In the case of "Saleem Basha V/s Mrs. Mumtaz Begam" [1998 Cri.L.J. 4782] S.M.Sidickk, J., speaking for the Madras High Court also took the same view as was taken by the Calcutta High Court in the case of Moti-ur-Rahaman (supra) after referring to the long list of enunciations, as referred to herein above. The husband had taken a plea that he was not liable to pay maintenance for the period subsequent to the divorce on 30th November, 1992 except for the Iddat period and the fact of divorce was communicated to the wife, Jamat and Mutawalli of the Mosque by registered post. The wife filed affidavit in the Court repudiating averments and she claimed that she was not informed of the divorce and the Talaq pronounced by him was a false allegation.

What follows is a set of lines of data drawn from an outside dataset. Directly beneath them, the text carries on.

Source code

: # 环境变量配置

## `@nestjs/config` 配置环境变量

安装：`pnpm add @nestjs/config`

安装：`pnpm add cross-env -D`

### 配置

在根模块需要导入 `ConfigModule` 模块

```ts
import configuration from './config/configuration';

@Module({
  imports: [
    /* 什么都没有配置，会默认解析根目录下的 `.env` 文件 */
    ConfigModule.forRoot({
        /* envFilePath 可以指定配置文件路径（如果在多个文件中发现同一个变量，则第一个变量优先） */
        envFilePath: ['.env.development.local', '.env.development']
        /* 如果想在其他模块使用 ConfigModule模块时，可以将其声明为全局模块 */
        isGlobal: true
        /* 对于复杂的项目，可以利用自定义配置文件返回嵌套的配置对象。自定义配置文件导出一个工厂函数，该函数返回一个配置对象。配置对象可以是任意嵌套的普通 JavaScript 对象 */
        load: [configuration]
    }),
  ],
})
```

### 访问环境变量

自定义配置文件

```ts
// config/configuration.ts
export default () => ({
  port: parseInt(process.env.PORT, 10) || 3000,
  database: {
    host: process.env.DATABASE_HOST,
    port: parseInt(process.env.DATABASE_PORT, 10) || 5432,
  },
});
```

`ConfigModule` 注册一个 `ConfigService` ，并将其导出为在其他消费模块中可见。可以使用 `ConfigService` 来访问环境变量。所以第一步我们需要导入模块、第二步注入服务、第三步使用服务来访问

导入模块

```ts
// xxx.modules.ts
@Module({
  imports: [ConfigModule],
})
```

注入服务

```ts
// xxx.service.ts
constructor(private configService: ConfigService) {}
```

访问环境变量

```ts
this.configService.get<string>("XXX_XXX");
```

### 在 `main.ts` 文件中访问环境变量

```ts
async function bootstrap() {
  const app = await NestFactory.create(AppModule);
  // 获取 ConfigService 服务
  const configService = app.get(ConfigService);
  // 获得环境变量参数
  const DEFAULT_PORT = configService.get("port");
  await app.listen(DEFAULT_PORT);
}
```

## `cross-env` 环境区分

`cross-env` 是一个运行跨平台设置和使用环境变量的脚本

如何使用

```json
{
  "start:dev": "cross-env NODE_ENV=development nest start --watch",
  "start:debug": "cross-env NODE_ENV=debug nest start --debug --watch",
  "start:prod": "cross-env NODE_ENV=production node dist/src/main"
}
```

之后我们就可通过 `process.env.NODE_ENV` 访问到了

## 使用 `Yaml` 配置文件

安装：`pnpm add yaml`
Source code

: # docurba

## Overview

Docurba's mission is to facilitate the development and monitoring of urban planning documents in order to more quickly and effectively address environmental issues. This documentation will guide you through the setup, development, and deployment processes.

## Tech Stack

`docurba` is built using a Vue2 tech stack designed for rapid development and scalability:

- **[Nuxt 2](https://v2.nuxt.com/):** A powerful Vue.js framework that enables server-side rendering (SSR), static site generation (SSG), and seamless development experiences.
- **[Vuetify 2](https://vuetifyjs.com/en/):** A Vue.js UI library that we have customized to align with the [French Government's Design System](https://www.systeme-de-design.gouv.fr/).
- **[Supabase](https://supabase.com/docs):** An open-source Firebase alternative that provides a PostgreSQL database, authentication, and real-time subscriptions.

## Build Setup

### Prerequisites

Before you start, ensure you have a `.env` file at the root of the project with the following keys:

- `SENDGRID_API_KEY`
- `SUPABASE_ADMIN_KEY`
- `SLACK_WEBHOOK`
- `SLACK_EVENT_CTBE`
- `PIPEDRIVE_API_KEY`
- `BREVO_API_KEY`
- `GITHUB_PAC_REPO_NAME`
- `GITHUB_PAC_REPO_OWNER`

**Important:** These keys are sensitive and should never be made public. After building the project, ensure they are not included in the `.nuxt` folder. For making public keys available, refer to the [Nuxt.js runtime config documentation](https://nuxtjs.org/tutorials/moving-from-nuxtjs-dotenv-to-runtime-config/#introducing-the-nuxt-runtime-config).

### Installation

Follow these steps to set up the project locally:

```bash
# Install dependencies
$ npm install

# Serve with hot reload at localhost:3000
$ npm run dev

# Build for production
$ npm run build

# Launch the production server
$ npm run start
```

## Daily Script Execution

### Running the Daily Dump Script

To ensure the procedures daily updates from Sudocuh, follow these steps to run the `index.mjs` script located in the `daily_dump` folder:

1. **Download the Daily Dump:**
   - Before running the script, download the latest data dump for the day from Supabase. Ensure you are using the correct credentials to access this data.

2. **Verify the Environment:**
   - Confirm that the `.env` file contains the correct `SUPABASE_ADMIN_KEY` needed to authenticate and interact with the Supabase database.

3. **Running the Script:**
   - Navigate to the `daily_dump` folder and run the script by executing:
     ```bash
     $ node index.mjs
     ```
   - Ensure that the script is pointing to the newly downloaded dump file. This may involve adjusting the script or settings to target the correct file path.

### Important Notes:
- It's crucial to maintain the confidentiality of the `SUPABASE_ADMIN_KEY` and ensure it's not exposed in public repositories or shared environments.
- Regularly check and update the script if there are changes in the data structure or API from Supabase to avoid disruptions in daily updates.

One of the issues framed by the learned Single Judge of the Madras High Court was whether the Talaq pronounced by the husband on 30th November, 1992 divorcing his wife was valid under law. It was brought to the notice of the Respondent wife about the pronouncement of Talaq by her husband when he filed the petition for cancellation of maintenance on 20th July, 1995 though she was not informed about the pronouncement of Talaq by registered post, which was returned. A presumption was, therefore, drawn that the pronouncement of Talaq was informed to the wife on 30th November, 1992 and on 20th July, 1995. The Talaqnama executed by the husband in the presence of the witnesses (Exhibit P5) was on record. The reasons stated in the Talaqnama for divorce were that the wife had filed a case for maintenance and she insulted the husband and her mother-in-law as well as there were differences of opinion, as a result of which they could not run the family. The Talaqnama did not indicate that any conciliation proceeding was initiated between them at any point of time by any mediator nor it was stated therein that the husband called upon his wife to reform herself and then to run the family amicably. In his oral depositions before the trial Court the husband had stated that he divorced his wife as per Mahomedan Law by pronouncing Talaq in the presence of two witnesses on 30th November, 1992 but he did not give any reason to give Talaq. The learned Judge observed that the correct law of Talaq as ordained by the Holy Quran is that (a) Talaq must be for reasonable cause, (b) it must be preceded by an attempt at reconciliation (by nominees of both the spouses), and (c) Talaq may be effected if the said attempt failed. The learned Judge entirely agreed with the view taken by the Gauhati High Court in the case of Zeenath Fatima Rashid (supra) and by the Calcutta High Court in the case of Chandbi Ex W/o Bandesha Mujawar (supra) and he held that the Talaq pronounced by the husband on 30th November, 1992 divorcing his wife was not valid under the Mahomedan Law.